The consumer has not only changed – they’ve become algorithmically empowered.
Innovation in an age of saturation
If patterns are shifting quickly, the market is moving even faster. AI has democratised trend prediction.
“Everyone has access to the same data… anyone can type into ChatGPT, I’m creating a new vodka, what flavour should I make? You’re all going to get the same results.”
The companies that thrive will be the ones willing to go deeper – and earlier.
Yet even the best ideas now face brutal conditions: timelines that once allowed a product years to prove itself have shrunk to mere months.
“If no one discovers it, it’s lost… innovation is really tough to cut through.”
Which is why packaging, often a late consideration, must now be developed in lockstep with formula, claims, naming, channel, and marketing.
“You have to think about all of it at the start,” said Chloe. “Or none of it works.”
When packaging is the innovation
Chloe illustrates the point with two cleaning bottles.
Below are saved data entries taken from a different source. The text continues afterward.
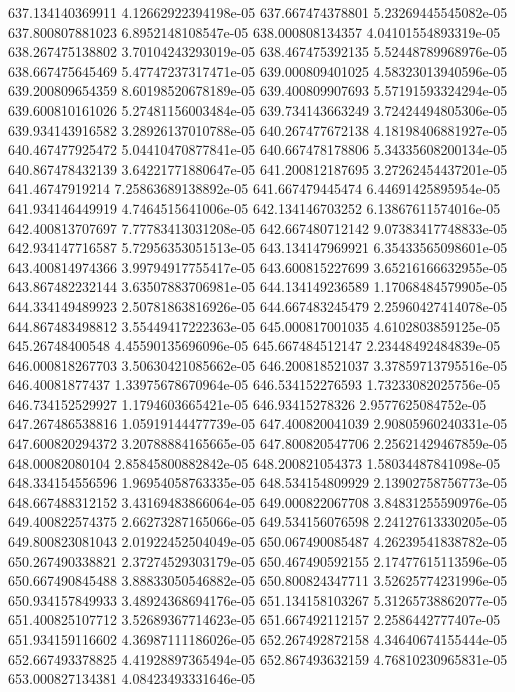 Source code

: {637.134140369911 4.12662922394198e-05
637.667474378801 5.23269445545082e-05
637.800807881023 6.8952148108547e-05
638.000808134357 4.04101554893319e-05
638.267475138802 3.70104243293019e-05
638.467475392135 5.52448789968976e-05
638.667475645469 5.47747237317471e-05
639.000809401025 4.58323013940596e-05
639.200809654359 8.60198520678189e-05
639.400809907693 5.57191593324294e-05
639.600810161026 5.27481156003484e-05
639.734143663249 3.72424494805306e-05
639.934143916582 3.28926137010788e-05
640.267477672138 4.18198406881927e-05
640.467477925472 5.04410470877841e-05
640.667478178806 5.34335608200134e-05
640.867478432139 3.64221771880647e-05
641.200812187695 3.27262454437201e-05
641.46747919214 7.25863689138892e-05
641.667479445474 6.44691425895954e-05
641.934146449919 4.7464515641006e-05
642.134146703252 6.13867611574016e-05
642.400813707697 7.77783413031208e-05
642.667480712142 9.07383417748833e-05
642.934147716587 5.72956353051513e-05
643.134147969921 6.35433565098601e-05
643.400814974366 3.99794917755417e-05
643.600815227699 3.65216166632955e-05
643.867482232144 3.63507883706981e-05
644.134149236589 1.17068484579905e-05
644.334149489923 2.50781863816926e-05
644.667483245479 2.25960427414078e-05
644.867483498812 3.55449417222363e-05
645.000817001035 4.6102803859125e-05
645.26748400548 4.45590135696096e-05
645.667484512147 2.23448492484839e-05
646.000818267703 3.50630421085662e-05
646.200818521037 3.37859713795516e-05
646.40081877437 1.33975678670964e-05
646.534152276593 1.73233082025756e-05
646.734152529927 1.1794603665421e-05
646.93415278326 2.9577625084752e-05
647.267486538816 1.05919144477739e-05
647.400820041039 2.90805960240331e-05
647.600820294372 3.20788884165665e-05
647.800820547706 2.25621429467859e-05
648.00082080104 2.85845800882842e-05
648.200821054373 1.58034487841098e-05
648.334154556596 1.96954058763335e-05
648.534154809929 2.13902758756773e-05
648.667488312152 3.43169483866064e-05
649.000822067708 3.84831255590976e-05
649.400822574375 2.66273287165066e-05
649.534156076598 2.24127613330205e-05
649.800823081043 2.01922452504049e-05
650.067490085487 4.26239541838782e-05
650.267490338821 2.37274529303179e-05
650.467490592155 2.17477615113596e-05
650.667490845488 3.88833050546882e-05
650.800824347711 3.52625774231996e-05
650.934157849933 3.48924368694176e-05
651.134158103267 5.31265738862077e-05
651.400825107712 3.52689367714623e-05
651.667492112157 2.2586442777407e-05
651.934159116602 4.36987111186026e-05
652.267492872158 4.34640674155444e-05
652.667493378825 4.41928897365494e-05
652.867493632159 4.76810230965831e-05
653.000827134381 4.08423493331646e-05
}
One, the classic chemical-heavy trigger spray that “lives under the sink.” The other – a smaller, shorter, translucent pack created for China, “lives next to the sink.”
“Because it was a lot smaller, it’s much more ergonomic,” she said. “You can see through it, it looks like water… We called it surface mist.”
The name and the new packaging form transformed daily cleaning behaviour.
“It feels much lighter, it feels much safer, less chemical. Just by changing the packaging, it became an entirely new thing.”
This is the frontier where Chloe works: the subtle alchemy of language, form, behaviour, and culture.
Some packs, of course, will never change.
“Not every brand needs to change its pack. There are going to be some that are just going to be iconic, like the Coca-Cola bottle.”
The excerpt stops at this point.